TASK ITEM:
Filter out every line below that lacks "webifier", and copy the rest.

*** SOURCE MATERIAL Section Begins ***

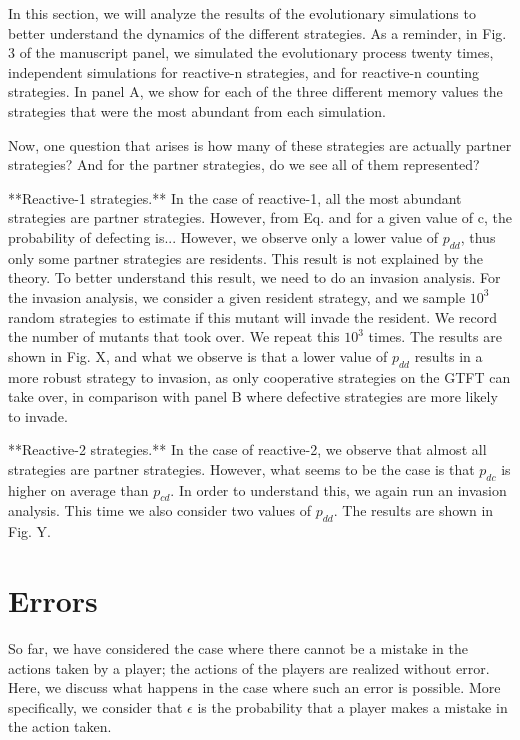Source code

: \documentclass[11pt]{article}
\theoremstyle{plainCl1}
\theoremstyle{plainCl2}
\begin{document}
In this section, we will analyze the results of the evolutionary simulations to
better understand the dynamics of the different strategies. As a reminder, in
Fig. 3 of the manuscript panel, we simulated the evolutionary process twenty
times, independent simulations for reactive-n strategies, and for reactive-n
counting strategies. In panel A, we show for each of the three different memory
values the strategies that were the most abundant from each simulation.

Now, one question that arises is how many of these strategies are actually
partner strategies? And for the partner strategies, do we see all of them
represented?

**Reactive-1 strategies.** In the case of reactive-1, all the most abundant
strategies are partner strategies. However, from Eq. and for a given value of c,
the probability of defecting is... However, we observe only a lower value of \(
p_{dd} \), thus only some partner strategies are residents. This result is not
explained by the theory. To better understand this result, we need to do an
invasion analysis. For the invasion analysis, we consider a given resident
strategy, and we sample \( 10^3 \) random strategies to estimate if this mutant
will invade the resident. We record the number of mutants that took over. We
repeat this \( 10^3 \) times. The results are shown in Fig. X, and what we
observe is that a lower value of \( p_{dd} \) results in a more robust strategy
to invasion, as only cooperative strategies on the GTFT can take over, in
comparison with panel B where defective strategies are more likely to invade.

**Reactive-2 strategies.** In the case of reactive-2, we observe that almost all
strategies are partner strategies. However, what seems to be the case is that \(
p_{dc} \) is higher on average than \( p_{cd} \). In order to understand this,
we again run an invasion analysis. This time we also consider two values of \(
p_{dd} \). The results are shown in Fig. Y.



\section{Errors}

So far, we have considered the case where there cannot be a mistake in the
actions taken by a player; the actions of the players are realized without
error. Here, we discuss what happens in the case where such an error is
possible. More specifically, we consider that \(\epsilon\) is the probability
that a player makes a mistake in the action taken.
\end{document}

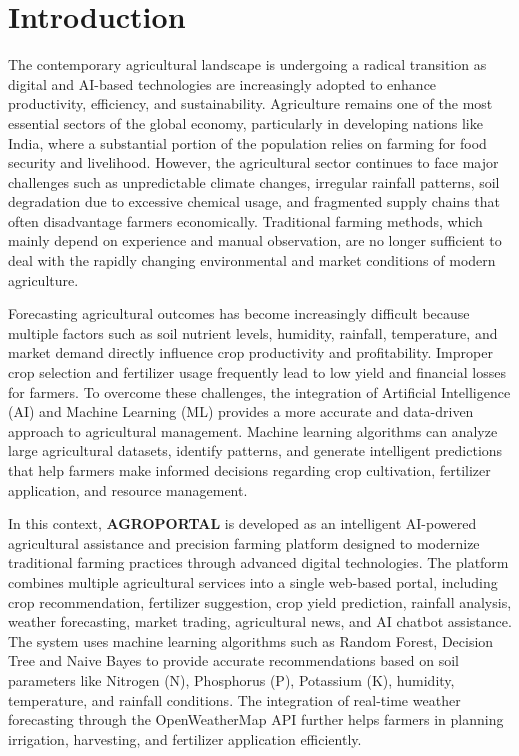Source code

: 
\section{Introduction}

The contemporary agricultural landscape is undergoing a radical transition as digital and AI-based technologies are increasingly adopted to enhance productivity, efficiency, and sustainability. Agriculture remains one of the most essential sectors of the global economy, particularly in developing nations like India, where a substantial portion of the population relies on farming for food security and livelihood. However, the agricultural sector continues to face major challenges such as unpredictable climate changes, irregular rainfall patterns, soil degradation due to excessive chemical usage, and fragmented supply chains that often disadvantage farmers economically. Traditional farming methods, which mainly depend on experience and manual observation, are no longer sufficient to deal with the rapidly changing environmental and market conditions of modern agriculture.

Forecasting agricultural outcomes has become increasingly difficult because multiple factors such as soil nutrient levels, humidity, rainfall, temperature, and market demand directly influence crop productivity and profitability. Improper crop selection and fertilizer usage frequently lead to low yield and financial losses for farmers. To overcome these challenges, the integration of Artificial Intelligence (AI) and Machine Learning (ML) provides a more accurate and data-driven approach to agricultural management. Machine learning algorithms can analyze large agricultural datasets, identify patterns, and generate intelligent predictions that help farmers make informed decisions regarding crop cultivation, fertilizer application, and resource management.

In this context, \textbf{AGROPORTAL} is developed as an intelligent AI-powered agricultural assistance and precision farming platform designed to modernize traditional farming practices through advanced digital technologies. The platform combines multiple agricultural services into a single web-based portal, including crop recommendation, fertilizer suggestion, crop yield prediction, rainfall analysis, weather forecasting, market trading, agricultural news, and AI chatbot assistance. The system uses machine learning algorithms such as Random Forest, Decision Tree and Naive Bayes to provide accurate recommendations based on soil parameters like Nitrogen (N), Phosphorus (P), Potassium (K), humidity, temperature, and rainfall conditions. The integration of real-time weather forecasting through the OpenWeatherMap API further helps farmers in planning irrigation, harvesting, and fertilizer application efficiently.


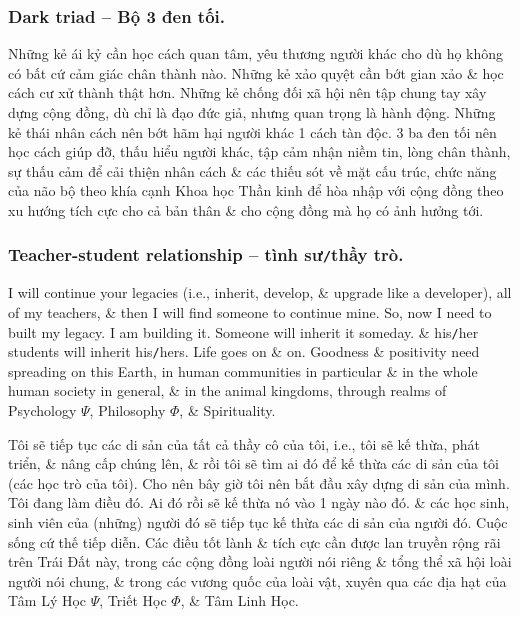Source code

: \documentclass[12pt,oneside]{book}
\begin{document}
\subsubsection*{Dark triad -- Bộ 3 đen tối.} Những kẻ ái kỷ cần học cách quan tâm, yêu thương người khác cho dù họ không có bất cứ cảm giác chân thành nào. Những kẻ xảo quyệt cần bớt gian xảo \& học cách cư xử thành thật hơn. Những kẻ chống đối xã hội nên tập chung tay xây dựng cộng đồng, dù chỉ là đạo đức giả, nhưng quan trọng là hành động. Những kẻ thái nhân cách nên bớt hãm hại người khác 1 cách tàn độc. 3 ba đen tối nên học cách giúp đỡ, thấu hiểu người khác, tập cảm nhận niềm tin, lòng chân thành, sự thấu cảm để cải thiện nhân cách \& các thiếu sót về mặt cấu trúc, chức năng của não bộ theo khía cạnh Khoa học Thần kinh để hòa nhập với cộng đồng theo xu hướng tích cực cho cả bản thân \& cho cộng đồng mà họ có ảnh hưởng tới.

\subsubsection*{Teacher-student relationship -- tình sư{\tt/}thầy trò.} I will continue your legacies (i.e., inherit, develop, \& upgrade like a developer), all of my teachers, \& then I will find someone to continue mine. So, now I need to built my legacy. I am building it. Someone will inherit it someday. \& his{\tt/}her students will inherit his{\tt/}hers. Life goes on \& on. Goodness \& positivity need spreading on this Earth, in human communities in particular \& in the whole human society in general, \& in the animal kingdoms, through realms of Psychology $\Psi$, Philosophy $\Phi$, \& Spirituality.

Tôi sẽ tiếp tục các di sản của tất cả thầy cô của tôi, i.e., tôi sẽ kế thừa, phát triển, \& nâng cấp chúng lên, \& rồi tôi sẽ tìm ai đó để kế thừa các di sản của tôi (các học trò của tôi). Cho nên bây giờ tôi nên bắt đầu xây dựng di sản của mình. Tôi đang làm điều đó. Ai đó rồi sẽ kế thừa nó vào 1 ngày nào đó. \& các học sinh, sinh viên của (những) người đó sẽ tiếp tục kế thừa các di sản của người đó. Cuộc sống cứ thế tiếp diễn. Các điều tốt lành \& tích cực cần được lan truyền rộng rãi trên Trái Đất này, trong các cộng đồng loài người nói riêng \& tổng thể xã hội loài người nói chung, \& trong các vương quốc của loài vật, xuyên qua các địa hạt của Tâm Lý Học $\Psi$, Triết Học $\Phi$, \& Tâm Linh Học.

\end{document}
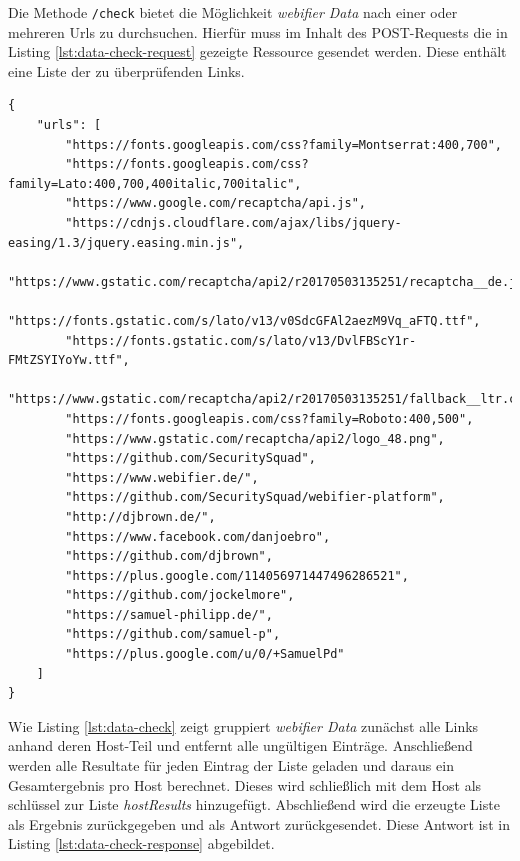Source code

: Die Methode \lstinline[style=eclipse]{/check} bietet die Möglichkeit \textit{webifier Data} nach
einer oder mehreren Urls zu durchsuchen. Hierfür muss im Inhalt des POST-Requests die in Listing \ref{lst:data-check-request} gezeigte Ressource gesendet werden. Diese enthält eine Liste der zu überprüfenden Links.

\begin{scriptsize}
\begin{lstlisting}
{
    "urls": [
        "https://fonts.googleapis.com/css?family=Montserrat:400,700",
        "https://fonts.googleapis.com/css?family=Lato:400,700,400italic,700italic",
        "https://www.google.com/recaptcha/api.js",
        "https://cdnjs.cloudflare.com/ajax/libs/jquery-easing/1.3/jquery.easing.min.js",
        "https://www.gstatic.com/recaptcha/api2/r20170503135251/recaptcha__de.js",
        "https://fonts.gstatic.com/s/lato/v13/v0SdcGFAl2aezM9Vq_aFTQ.ttf",
        "https://fonts.gstatic.com/s/lato/v13/DvlFBScY1r-FMtZSYIYoYw.ttf",
        "https://www.gstatic.com/recaptcha/api2/r20170503135251/fallback__ltr.css",
        "https://fonts.googleapis.com/css?family=Roboto:400,500",
        "https://www.gstatic.com/recaptcha/api2/logo_48.png",
        "https://github.com/SecuritySquad",
        "https://www.webifier.de/",
        "https://github.com/SecuritySquad/webifier-platform",
        "http://djbrown.de/",
        "https://www.facebook.com/danjoebro",
        "https://github.com/djbrown",
        "https://plus.google.com/114056971447496286521",
        "https://github.com/jockelmore",
        "https://samuel-philipp.de/",
        "https://github.com/samuel-p",
        "https://plus.google.com/u/0/+SamuelPd"
    ]
}
\end{lstlisting}
\end{scriptsize}

Wie Listing \ref{lst:data-check} zeigt gruppiert \textit{webifier Data} zunächst alle Links anhand
deren Host-Teil und entfernt alle ungültigen Einträge. Anschließend werden alle Resultate für jeden Eintrag der Liste geladen und daraus ein Gesamtergebnis pro Host berechnet. Dieses wird schließlich mit dem Host als schlüssel zur Liste \textit{hostResults} hinzugefügt. Abschließend wird die erzeugte Liste als Ergebnis zurückgegeben und als Antwort zurückgesendet. Diese Antwort ist in Listing \ref{lst:data-check-response} abgebildet.

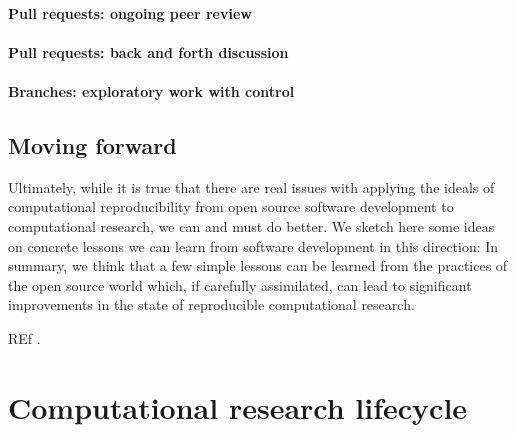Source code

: \documentclass[ChapterTOCs,krantz2]{krantz} %
\begin{document}
\paragraph{ {\bf Pull requests: ongoing peer review}}

\paragraph{ {\bf Pull requests: back and forth discussion}}

\paragraph{ {\bf Branches: exploratory work with control}}


\subsection{Moving forward }

Ultimately, while it is true that there are real issues with applying
the ideals of computational reproducibility from open source software
development to computational research, we can and must do better.
We sketch here some ideas on concrete lessons we can learn from software
development in this direction:
In summary, we think that a few simple lessons can be learned from
the practices of the open source world which, if carefully assimilated,
can lead to significant improvements in the state of reproducible
computational research. 

REf \cite{10.3389/fncom.2012.00018}.

\section{\label{sec:lifecycle}Computational research lifecycle}
\end{document}
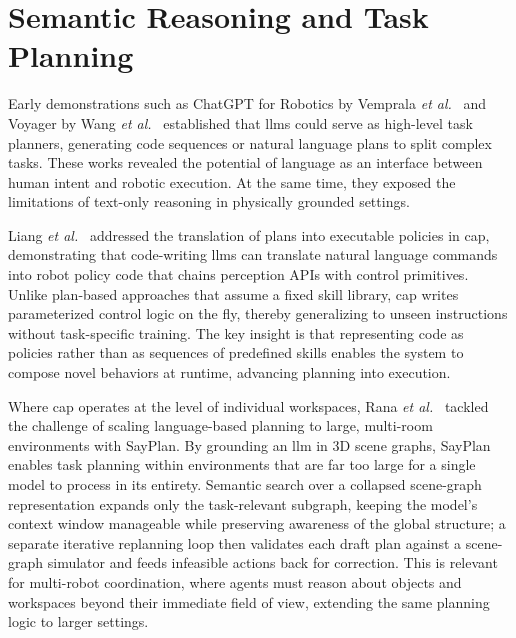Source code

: \section{Semantic Reasoning and Task Planning}
Early demonstrations such as ChatGPT for Robotics by Vemprala \emph{et al.}~\cite{vemprala2023chatgptroboticsdesignprinciples} and Voyager by Wang \emph{et al.}~\cite{wang2023voyageropenendedembodiedagent} established that \glspl{llm} could serve as high-level task planners, generating code sequences or natural language plans to split complex tasks. These works revealed the potential of language as an interface between human intent and robotic execution. At the same time, they exposed the limitations of text-only reasoning in physically grounded settings.

Liang \emph{et al.}~\cite{liang2023codepolicieslanguagemodel} addressed the translation of plans into executable policies in \gls{cap}, demonstrating that code-writing \glspl{llm} can translate natural language commands into robot policy code that chains perception APIs with control primitives. Unlike plan-based approaches that assume a fixed skill library, \gls{cap} writes parameterized control logic on the fly, thereby generalizing to unseen instructions without task-specific training. The key insight is that representing code as policies rather than as sequences of predefined skills enables the system to compose novel behaviors at runtime, advancing planning into execution.

Where \gls{cap} operates at the level of individual workspaces, Rana \emph{et al.}~\cite{rana2023sayplangroundinglargelanguage} tackled the challenge of scaling language-based planning to large, multi-room environments with SayPlan. By grounding an \gls{llm} in 3D scene graphs, SayPlan enables task planning within environments that are far too large for a single model to process in its entirety. Semantic search over a collapsed scene-graph representation expands only the task-relevant subgraph, keeping the model’s context window manageable while preserving awareness of the global structure; a separate iterative replanning loop then validates each draft plan against a scene-graph simulator and feeds infeasible actions back for correction. This is relevant for multi-robot coordination, where agents must reason about objects and workspaces beyond their immediate field of view, extending the same planning logic to larger settings.

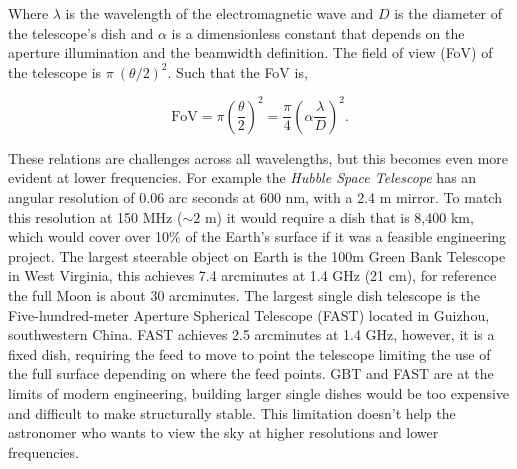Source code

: Where $\lambda$ is the wavelength of the electromagnetic wave and $D$ is the diameter of the telescope's dish and $\alpha$ is a dimensionless constant that depends on the aperture illumination and the beamwidth definition. The field of view (FoV) of the telescope is $\pi~(\theta/2)^2$. Such that the FoV is, 

\begin{equation}
    \text{FoV} = \pi \left( \frac{\theta}{2} \right)^2 = \frac{\pi}{4}
    \left(\alpha\frac{\lambda}{D}\right)^2.
\end{equation}

These relations are challenges across all wavelengths, but this becomes even more evident at lower frequencies. For example the \textit{Hubble Space Telescope} has an angular resolution of 0.06 arc seconds at 600 nm, with a 2.4 m mirror. To match this resolution at 150 MHz ($\sim 2$ m) it would require a dish that is 8,400 km, which would cover over 10\% of the Earth's surface if it was a feasible engineering project. The largest steerable object on Earth is the 100m Green Bank Telescope in West Virginia, this achieves 7.4 arcminutes at 1.4 GHz (21 cm), for reference the full Moon is about 30 arcminutes. The largest single dish telescope is the Five-hundred-meter Aperture Spherical Telescope (FAST) located in Guizhou, southwestern China. FAST achieves 2.5 arcminutes at 1.4 GHz, however, it is a fixed dish, requiring the feed to move to point the telescope limiting the use of the full surface depending on where the feed points. GBT and FAST are at the limits of modern engineering, building larger single dishes would be too expensive and difficult to make structurally stable. This limitation doesn't help the astronomer who wants to view the sky at higher resolutions and lower frequencies. 

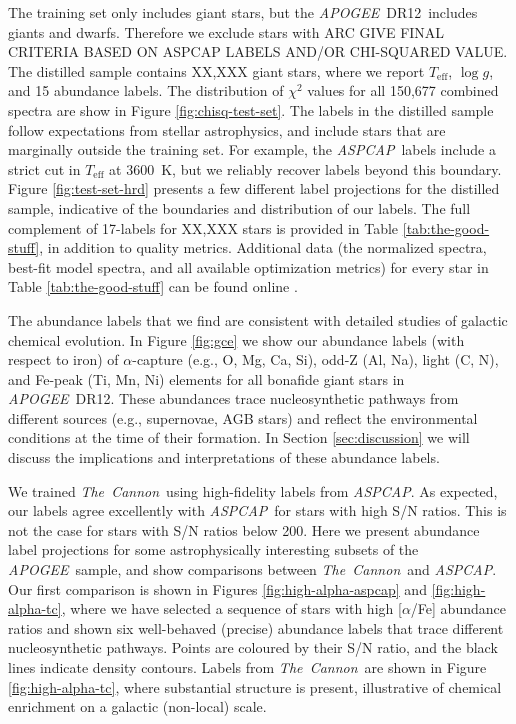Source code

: \documentclass[12pt,preprint]{aastex}
\newcommand{\project}[1]{\textsl{#1}}
\newcommand{\TheCannon}{\project{The~Cannon}}
\newcommand{\acronym}[1]{{\small{#1}}}
\newcommand{\apogee}{\project{\acronym{APOGEE}}}
\newcommand{\aspcap}{\project{\acronym{ASPCAP}}}
\newcommand{\dr}{\acronym{DR12}}
\newcommand{\logg}{\log g}
\newcommand{\Teff}{T_{\mathrm{eff}}}
\begin{document}
The training set only includes giant stars, but the \apogee\ \dr\ includes 
giants and dwarfs.  Therefore we exclude stars with 
ARC GIVE FINAL CRITERIA BASED ON ASPCAP LABELS AND/OR CHI-SQUARED VALUE.
The distilled sample contains XX,XXX giant stars, where we report $\Teff$,
$\logg$, and 15 abundance labels.  The distribution of $\chi^2$ values for
all 150,677 combined spectra are show in Figure \ref{fig:chisq-test-set}.  The
labels in the distilled sample follow expectations from stellar astrophysics,
and include stars that are marginally outside the training set.  For example,
the \aspcap\ labels include a strict cut in $\Teff$ at 3600~K, but we reliably
recover labels beyond this boundary.  Figure \ref{fig:test-set-hrd} presents a
few different label projections for the distilled sample, indicative of the
boundaries and distribution of our labels.  The full complement of 17-labels
for XX,XXX stars is provided in Table \ref{tab:the-good-stuff}, in addition
to quality metrics.  Additional data (the normalized spectra, best-fit model
spectra, and all available optimization metrics) for every star in Table 
\ref{tab:the-good-stuff} can be found online \citet{Zenodo}.



The abundance labels that we find are consistent with detailed studies
of galactic chemical evolution.  In Figure \ref{fig:gce} we show our abundance
labels (with respect to iron) of $\alpha$-capture (e.g., O, Mg, Ca, Si), odd-Z
(Al, Na), light (C, N), and Fe-peak (Ti, Mn, Ni) elements for all bonafide
giant stars in \apogee\ \dr.  These abundances trace nucleosynthetic pathways
from different sources (e.g., supernovae, AGB stars) and reflect the environmental
conditions at the time of their formation.  In Section \ref{sec:discussion} 
we will discuss the implications and interpretations of these abundance
labels.


We trained \TheCannon\ using high-fidelity labels from \aspcap.  As expected,
our labels agree excellently with \aspcap\ for stars with high S/N ratios.
This is not the case for stars with S/N ratios below 200.  Here we present
abundance label projections for some astrophysically interesting subsets of
the \apogee\ sample, and show comparisons between \TheCannon\ and \aspcap.
Our first comparison is shown in Figures \ref{fig:high-alpha-aspcap} and
\ref{fig:high-alpha-tc}, where we have selected a sequence of stars with
high [$\alpha$/Fe] abundance ratios and shown six well-behaved (precise)
abundance labels that trace different nucleosynthetic pathways.  Points are
coloured by their S/N ratio, and the black lines indicate density contours.
Labels from \TheCannon\ are shown in Figure \ref{fig:high-alpha-tc}, where
substantial structure is present, illustrative of chemical enrichment on a
galactic (non-local) scale.
\end{document}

*** SOURCE MATERIAL Section Ends ***

EXERCISE OUTPUT:
: Die Methode \lstinline[style=eclipse]{/check} bietet die Möglichkeit \textit{webifier Data} nach
        "https://www.webifier.de/",
        "https://github.com/SecuritySquad/webifier-platform",
Wie Listing \ref{lst:data-check} zeigt gruppiert \textit{webifier Data} zunächst alle Links anhand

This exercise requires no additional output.